The task: Below is a listing. Quote from it, exactly, the lines from the one containing "- ✅ Matches" down to the one containing "variants (primary, secondary, outline, ghost)", both ends included, and nothing else.
***
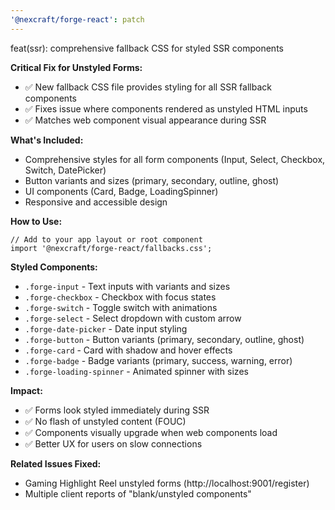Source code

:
 ```yaml
---
'@nexcraft/forge-react': patch
---
```


feat(ssr): comprehensive fallback CSS for styled SSR components

**Critical Fix for Unstyled Forms:**
- ✅ New fallback CSS file provides styling for all SSR fallback components
- ✅ Fixes issue where components rendered as unstyled HTML inputs
- ✅ Matches web component visual appearance during SSR

**What's Included:**
- Comprehensive styles for all form components (Input, Select, Checkbox, Switch, DatePicker)
- Button variants and sizes (primary, secondary, outline, ghost)
- UI components (Card, Badge, LoadingSpinner)
- Responsive and accessible design

**How to Use:**
```tsx
// Add to your app layout or root component
import '@nexcraft/forge-react/fallbacks.css';
```

**Styled Components:**
- `.forge-input` - Text inputs with variants and sizes
- `.forge-checkbox` - Checkbox with focus states
- `.forge-switch` - Toggle switch with animations
- `.forge-select` - Select dropdown with custom arrow
- `.forge-date-picker` - Date input styling
- `.forge-button` - Button variants (primary, secondary, outline, ghost)
- `.forge-card` - Card with shadow and hover effects
- `.forge-badge` - Badge variants (primary, success, warning, error)
- `.forge-loading-spinner` - Animated spinner with sizes

**Impact:**
- ✅ Forms look styled immediately during SSR
- ✅ No flash of unstyled content (FOUC)
- ✅ Components visually upgrade when web components load
- ✅ Better UX for users on slow connections

**Related Issues Fixed:**
- Gaming Highlight Reel unstyled forms (http://localhost:9001/register)
- Multiple client reports of "blank/unstyled components"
***
Completed exercise:
- ✅ Matches web component visual appearance during SSR

**What's Included:**
- Comprehensive styles for all form components (Input, Select, Checkbox, Switch, DatePicker)
- Button variants and sizes (primary, secondary, outline, ghost)
- UI components (Card, Badge, LoadingSpinner)
- Responsive and accessible design

**How to Use:**
```tsx
// Add to your app layout or root component
import '@nexcraft/forge-react/fallbacks.css';
```

**Styled Components:**
- `.forge-input` - Text inputs with variants and sizes
- `.forge-checkbox` - Checkbox with focus states
- `.forge-switch` - Toggle switch with animations
- `.forge-select` - Select dropdown with custom arrow
- `.forge-date-picker` - Date input styling
- `.forge-button` - Button variants (primary, secondary, outline, ghost)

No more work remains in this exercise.